The Saints exemplify this line of thinking. It starts with Drew Brees, but the progression has advanced much further. It highlights multiple personnel packages and formations (unheard of 20-30 years ago), creative utilization of an athletic tight in the passing game (Don Coryell was the first to do that with Kellen Winslow in 1979) and quick tempo and no huddle offense regardless of game situation. It’s fast break football orchestrated by the most important player on the field, the quarterback.
This is now the acknowledged way to compete, and win championships in the NFL. Top quarterbacks playing consistently well. Weapons all over the field, attacking from different positions. A selective running game that eats up yards. The ability to score 40 any given game, no matter the quality of the opponent. The quarterback, and the offense, compensate for, and camouflage defensive inconsistencies. It’s a belief that offense now drives championship football in this new wave NFL.
Then there are the 49ers. Their model in 2011: old school football. The running game, defense, special teams, turnover ratio.

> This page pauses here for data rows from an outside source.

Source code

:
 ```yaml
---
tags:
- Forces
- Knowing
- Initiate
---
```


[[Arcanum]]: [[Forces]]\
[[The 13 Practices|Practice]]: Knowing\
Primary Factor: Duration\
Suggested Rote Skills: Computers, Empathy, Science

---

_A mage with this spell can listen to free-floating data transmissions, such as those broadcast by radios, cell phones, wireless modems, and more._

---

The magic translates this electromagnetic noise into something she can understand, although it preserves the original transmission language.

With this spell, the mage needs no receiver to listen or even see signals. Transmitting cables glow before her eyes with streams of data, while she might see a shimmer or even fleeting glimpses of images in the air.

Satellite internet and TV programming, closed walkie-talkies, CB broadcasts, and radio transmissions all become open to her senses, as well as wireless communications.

They are physical, efficient and relentless. It’s directly out of the 1970’s guide to winning in the NFL. The 49ers ran the ball more than any team in the NFC. Frank Gore and Kendell Hunter totaled almost 400 rushes and 1700 yards. Defensively, they allowed the fewest rushing yards in the league, only 77 per game. Run the ball. Stop the run. Defense wins championships. Football platitudes as sturdy as any through the decades, and ones many still grasp very strongly.
The 2011 Alex Smith fit this model beautifully. He attempted the fewest overall passes of any quarterback who started 16 games. The 49ers profile, and its consistent week-to-week execution, did not demand Smith throw more. He threw just 5 interceptions. No starting quarterback had fewer. It was a major reason the 49ers led the league in turnover differential with +28. And turnover differential is always one of the most important contributors to winning games.

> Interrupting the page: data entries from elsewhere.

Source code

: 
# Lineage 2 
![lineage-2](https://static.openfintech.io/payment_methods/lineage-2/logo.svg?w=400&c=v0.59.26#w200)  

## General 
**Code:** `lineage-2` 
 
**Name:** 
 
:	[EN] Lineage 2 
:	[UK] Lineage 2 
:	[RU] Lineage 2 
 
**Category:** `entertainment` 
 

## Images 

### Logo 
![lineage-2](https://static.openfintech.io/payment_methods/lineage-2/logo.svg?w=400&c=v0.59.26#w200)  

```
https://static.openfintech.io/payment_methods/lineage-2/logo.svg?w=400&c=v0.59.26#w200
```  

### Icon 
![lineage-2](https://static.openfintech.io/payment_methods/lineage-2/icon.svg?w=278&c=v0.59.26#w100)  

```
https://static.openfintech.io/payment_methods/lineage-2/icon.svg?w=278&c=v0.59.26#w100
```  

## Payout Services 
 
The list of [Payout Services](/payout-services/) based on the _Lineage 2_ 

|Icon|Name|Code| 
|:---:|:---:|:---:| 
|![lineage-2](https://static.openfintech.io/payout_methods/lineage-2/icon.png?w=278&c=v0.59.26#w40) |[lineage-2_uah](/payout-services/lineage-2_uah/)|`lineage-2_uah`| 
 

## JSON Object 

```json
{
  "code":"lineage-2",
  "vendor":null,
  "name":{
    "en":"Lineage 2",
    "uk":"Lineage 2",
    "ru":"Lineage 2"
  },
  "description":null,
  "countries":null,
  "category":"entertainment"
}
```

On the opposite end of the spectrum, Smith threw only 17 touchdown passes, the lowest number of any quarterback who started 16 games. (Brees led the NFL with 46). Even more telling in this era of passing was this statistic: Smith threw for less than 200 yards in 9 games. He was never asked, nor required based on game situation, to make throw-after-throw-after-throw to win. Smith was a puzzle piece on a complete team, and it can easily be argued that no coach did a better job than Jim Harbaugh balancing his offense, defense and special teams in a winning formula.
It’s why no game this weekend is more intriguing. It’s a battle for supremacy between the old and the new. The 1970s 49ers versus the new age Saints. One team built on enduring principles of football over many successful years, the other team prototypical of the changes that have evolved over time. One team with a complementary quarterback, the other with a lead quarterback. It’s a battle of history versus modernity for the right to play in the NFC Championship.